Jakobsmeier’s work starts with a short introduction (“Einleitung”, 1-7), indicating its approach as well as its subject and the history and state of its research. Chapter two treats the tabula Claudiana as a material object, presenting the conditions of its finding, its later history and its material condition (“Die Bronzetafel aus Lyon: Entdeckung, Verbleib, materieller Befund und die Relevanz des Fundortes”, 8-38). Special emphasis is laid on the site of the finding near the (probable) location of the federal sanctuary with the ara trium Galliarum as centre of provincial emperor worship and place of the provincial assembly. Therefore, it is a bit surprising that Jakobsmeier does not engage in deeper discussion of the exact place of discovery within this area, and that he obviously does not know of recent archaeological attempts to further localize the ara.
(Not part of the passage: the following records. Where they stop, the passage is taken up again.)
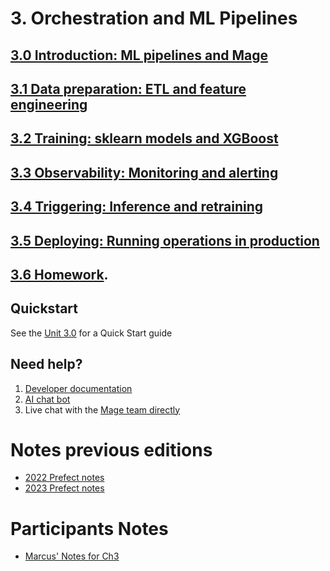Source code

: # 3. Orchestration and ML Pipelines

## [3.0 Introduction: ML pipelines and Mage](3.0/README.md)

## [3.1 Data preparation: ETL and feature engineering](3.1/README.md)

## [3.2 Training: sklearn models and XGBoost](3.2/README.md)

## [3.3 Observability: Monitoring and alerting](3.3/README.md)

## [3.4 Triggering: Inference and retraining](3.4/README.md)

## [3.5 Deploying: Running operations in production](3.5/README.md)

## [3.6 Homework](../cohorts/2024/03-orchestration/homework.md).

## Quickstart

See the [Unit 3.0](https://github.com/DataTalksClub/mlops-zoomcamp/blob/main/03-orchestration/3.0/README.md) for a Quick Start guide

## Need help?

1. [Developer documentation](https://docs.mage.ai/introduction/overview)
1. [AI chat bot](https://mageai.slack.com/archives/C05NYC4DADT)
1. Live chat with the [Mage team directly](https://mage.ai/chat)

# Notes previous editions

-   [2022 Prefect notes](../cohorts/2022/03-orchestration/README.md)
-   [2023 Prefect notes](../cohorts/2023/03-orchestration/prefect/README.md)

# Participants Notes
* [Marcus' Notes for Ch3](https://github.com/mleiwe/mlops-zoomcamp/blob/Ch3_ML_Notes/cohorts/2024/03-orchestration/ML_Notes.md)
Chapter three bears the title “Die Originalrede und die Version des Tacitus” (39-57). It is devoted to a doxographic study on textual criticism of the tabula, whereas the version by Tacitus is hardly mentioned. It finds itself more or less limited to the chapter’s last pages, where Jakobsmeier first offers a critical edition with German translation of Claudius’ oratio as written on the tabula, following Perl, then Tacitus’ version (ann. 11,23-25) as plain text with translation, probably (but without special indication) following Heller. As Perl’s edition and translation are the best to be found in German, but scattered over his whole article, this clearly has its merits, but an analogous version of Tacitus’ text (i.e. including a critical apparatus and maybe a revised translation) would have been desirable.
Having treated the tabula Claudiana, Jakobsmeier turns to the oratio Claudii in chapter four (“Untersuchungen zu übergreifenden Aspekten”, 58-141). Here, he offers deeper analyses of the text, its contents and contexts, divided in three sections.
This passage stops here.